Последний бык, одинокий и мрачный, стоя на небольшом холме своего пастбища, увидал не знакомую ему темную фигуру бегущего лося. Его угрюмые глаза метнули искры. Обернувшись в сторону противника и пригнув голову к земле, он стал рыть землю ногами и вызывающе заревел. Лось остановился, как вкопанный, и, осмотревшись кругом, злобно взъерошил жесткие волосы, покрывавшие его спину и широкую шею. Последний бык опустил голову и еще яростнее взрыл землю рогами.

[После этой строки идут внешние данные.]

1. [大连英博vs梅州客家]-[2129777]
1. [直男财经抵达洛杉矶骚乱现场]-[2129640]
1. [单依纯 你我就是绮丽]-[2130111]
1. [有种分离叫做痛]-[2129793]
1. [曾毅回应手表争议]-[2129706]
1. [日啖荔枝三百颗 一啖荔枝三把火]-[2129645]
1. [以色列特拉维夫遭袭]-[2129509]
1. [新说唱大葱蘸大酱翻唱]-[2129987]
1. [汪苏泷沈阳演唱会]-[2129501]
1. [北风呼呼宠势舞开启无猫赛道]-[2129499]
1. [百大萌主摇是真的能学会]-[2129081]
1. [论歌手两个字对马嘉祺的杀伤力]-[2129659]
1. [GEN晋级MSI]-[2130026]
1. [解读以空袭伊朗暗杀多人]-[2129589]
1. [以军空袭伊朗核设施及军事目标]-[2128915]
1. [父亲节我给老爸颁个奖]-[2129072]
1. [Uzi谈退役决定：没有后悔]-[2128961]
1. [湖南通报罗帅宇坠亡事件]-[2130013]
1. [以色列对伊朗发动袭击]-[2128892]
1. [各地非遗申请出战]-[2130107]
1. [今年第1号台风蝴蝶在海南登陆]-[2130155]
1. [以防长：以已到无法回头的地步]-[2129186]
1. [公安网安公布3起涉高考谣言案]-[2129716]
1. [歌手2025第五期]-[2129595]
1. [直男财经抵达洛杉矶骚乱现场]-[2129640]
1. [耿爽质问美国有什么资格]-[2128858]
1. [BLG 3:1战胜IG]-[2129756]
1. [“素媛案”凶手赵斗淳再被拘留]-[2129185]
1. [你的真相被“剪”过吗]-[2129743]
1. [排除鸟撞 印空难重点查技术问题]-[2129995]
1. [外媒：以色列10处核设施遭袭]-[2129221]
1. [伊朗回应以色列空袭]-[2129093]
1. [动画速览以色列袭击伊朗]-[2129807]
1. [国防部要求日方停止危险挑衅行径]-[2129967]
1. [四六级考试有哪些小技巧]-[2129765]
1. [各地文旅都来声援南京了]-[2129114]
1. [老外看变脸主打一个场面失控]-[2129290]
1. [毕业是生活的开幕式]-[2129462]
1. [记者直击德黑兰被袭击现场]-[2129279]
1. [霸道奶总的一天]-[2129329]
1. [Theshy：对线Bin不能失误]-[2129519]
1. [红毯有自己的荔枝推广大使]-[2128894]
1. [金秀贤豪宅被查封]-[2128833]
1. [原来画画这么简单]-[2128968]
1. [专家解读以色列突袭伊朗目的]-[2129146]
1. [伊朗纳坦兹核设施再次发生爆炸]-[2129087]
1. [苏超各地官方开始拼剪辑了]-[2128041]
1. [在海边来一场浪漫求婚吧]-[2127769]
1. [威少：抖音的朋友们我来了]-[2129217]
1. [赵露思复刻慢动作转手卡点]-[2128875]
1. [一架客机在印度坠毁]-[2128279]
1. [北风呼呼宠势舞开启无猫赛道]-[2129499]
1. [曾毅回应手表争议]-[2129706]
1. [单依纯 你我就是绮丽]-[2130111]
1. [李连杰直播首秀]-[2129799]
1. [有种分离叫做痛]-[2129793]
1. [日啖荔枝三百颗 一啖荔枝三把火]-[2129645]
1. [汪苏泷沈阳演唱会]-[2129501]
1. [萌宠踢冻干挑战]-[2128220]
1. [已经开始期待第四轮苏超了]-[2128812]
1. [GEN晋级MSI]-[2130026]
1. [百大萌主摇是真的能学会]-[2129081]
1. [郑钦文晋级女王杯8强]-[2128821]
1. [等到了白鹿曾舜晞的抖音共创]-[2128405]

Этот запальчивый поступок приковал к себе взоры лося. Сначала он стоял изумленный, так как никогда еще не видел буйволов. Оба были отделены друг от друга расстоянием в пятьдесят — шестьдесят шагов маленьким болотом, поросшим кустарниками. И пока лось смотрел, его изумление быстро сменилось раздражением. Это существо странного вида не выказывало уважения к нему и вызывало его на бой. Осенью кровь лося была горяча и быстро откликалась на вызов. Он издал в ответ короткий, резкий, прерывистый звук, напоминавший скорее блеяние или урчание, чем рев, и совершенно не похожий на грозный вызов буйвола. Потом в раздражении он стал бить рогами кусты. Такое поведение противника показалось Последнему быку наглостью. Его длинный хвост с кисточкой на конце поднялся в воздух, и бык яростно ринулся вниз с холма. Презрительно пошел толстоголовый лось прямо на него, пригнув вплотную свои рога к спине. Он с железной решимостью шел навстречу схватке. Он хотел сражаться не на жизнь, а на смерть. Но он сдерживал пока свой воинственный пыл, не зная еще, какую тактику избрать с этим неведомым и новым врагом.